I suppose it'd be too demanding to ask authors of command-line programs
to document which they use in the Synopsis sections of their man pages.

Imagine:

Synopsis
 tbl [-C] [file ...]

 tbl --help

 tbl -v
 tbl --version

 Arguments are parsed by getopt_long(3).

Only the last line is not already present.

If a lot of people actually _did_ this, then you'd know from its absence
that someone might be using a hand-rolled argument parser, and to watch
out for land mines for the usual quality-of-implementation issues that
accompany NIH syndrome.

> I’d argue that’s acceptable for those utilities adhering to the POSIX
> Utility Syntax Guidelines;  that is, those that just use getopt.  And
> thus,
> 
>   foobar [-v ...]
> 
>-v ...  Be more verbose.  This options can be specified
>multiple times to increase the verbosity level.
> 
> Makes it reasonably clear that you can make it very verbose by both
> -vvv and -v -v -v.

I don't have a mastery of those Guidelines but I accept that they can
contextualize the syntax enough to remove the ambiguity.

> Now, if you do not adhere to the guidelines—if you require -vvv or
> don’t allow grouping or both—you likely want a different synopsis
> syntax anyway: Then, -asdf could be interpreted as “the single-dash
> long options asdf” and you shouldn’t write the short options as -adX.

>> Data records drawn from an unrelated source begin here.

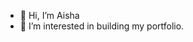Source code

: - 👋 Hi, I’m Aisha
- 👀 I’m interested in building my portfolio. 

<!---
Aisha-Ali2/Aisha-Ali2 is a ✨ special ✨ repository because its `README.md` (this file) appears on your GitHub profile.
You can click the Preview link to take a look at your changes.
--->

Yes.  It used to matter a great deal that nearly every X11 client
application in the world applied a different conventions here, but a
consistent one thanks to the ubiquity of the X Toolkit Intrinsics
library.  Eventually, when GTK+ and Qt came along, that convention was
discarded.

> None of this invalidates your explanation of ellipses and space
> therebefor.  But I don’t like your explanation.   Point is, I wouldn’t
> have gotten the idea of not putting a space there in the first place:
> An ellipsis is most always delimited by spaces, in synopses as in
> prose.
[rearranged]
> In POSIX, an ellipsis is not italicized and not delimited by spaces,
> as in
> 
>   p̲a̲t̲h̲...
>   [-o f̲o̲r̲m̲a̲t̲]...

Applying the rules of prose here is what makes me nervous about your
interpretation.  And POSIX's, for that matter; `argv` processing is far
less forgiving of whitespace errors than readers of prose are.

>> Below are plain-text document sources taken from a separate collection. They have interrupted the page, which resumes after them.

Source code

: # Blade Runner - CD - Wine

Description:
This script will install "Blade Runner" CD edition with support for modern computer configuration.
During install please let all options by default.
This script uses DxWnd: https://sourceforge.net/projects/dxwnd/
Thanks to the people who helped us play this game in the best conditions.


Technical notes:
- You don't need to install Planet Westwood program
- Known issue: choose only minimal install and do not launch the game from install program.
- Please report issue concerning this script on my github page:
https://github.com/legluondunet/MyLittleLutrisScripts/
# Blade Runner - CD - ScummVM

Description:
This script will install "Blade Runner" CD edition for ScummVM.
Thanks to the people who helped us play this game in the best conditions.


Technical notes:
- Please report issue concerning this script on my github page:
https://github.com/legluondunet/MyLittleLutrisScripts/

I have no serious beef with POSIX if they supply enough context in their
interpretation guidelines for people to make sense of their synopsis
notation.  The hazard lies in people who don't write to those guidelines
thoughtlessly aping POSIX's notation, unmoored from its context.

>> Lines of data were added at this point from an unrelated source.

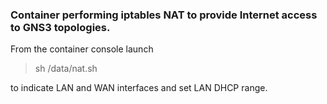 ### Container performing iptables NAT to provide Internet access to GNS3 topologies.

From the container console launch

> sh /data/nat.sh

to indicate LAN and WAN interfaces and set LAN DHCP range.
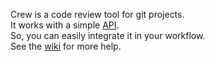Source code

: Crew is a code review tool for git projects.  
It works with a simple [API](http://github.com/KuiKui/Crew/wiki/Use).  
So, you can easily integrate it in your workflow.  
See the [wiki](http://github.com/KuiKui/Crew/wiki) for more help.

I find that two rules are popular among software developers.

1.  Don't write technical documentation.
2.  If you find you must write technical documentation, do it badly.

> Now, for opinions differing from yours:  In mdoc world, the ellipses
> frequently are part of the argument, as in
> 
>   .Ar path ...
> 
> and thus also italicized.

I know, and I hate it; the ellipsis doesn't merit italicization any more
than option brackets do.  mdoc(7) is expressive enough that you don't
actually type the brackets; you use its `Op` macro.  To me, it is
telling that, thus having full control of the styling of synopsis
brackets, mdoc's author(s) (most prominently Cynthia Livingston, in the
macro language's second and final edition) set them in roman.[7]

Thanks for raising this.  The fix was straightforward, and you can
expect it in my next push to groff Git.[9]

I speculate that mdoc's italicization of ellipses would have been
regarded as a problem, but that it was overlooked, and here's why.
Chronologically, it appears to me that Livingston was still working in
the pre-x86 Unix tradition, even if at what we now recognize to be its
twilight.  People still had access to, and consulted, typeset manuals.

https://minnie.tuhs.org/cgi-bin/utree.pl?file=4.3BSD-Tahoe/usr/doc/usd/

4.3BSD-Tahoe was 1988.  mdoc(7) arrived in 4.3BSD-Reno in 1990.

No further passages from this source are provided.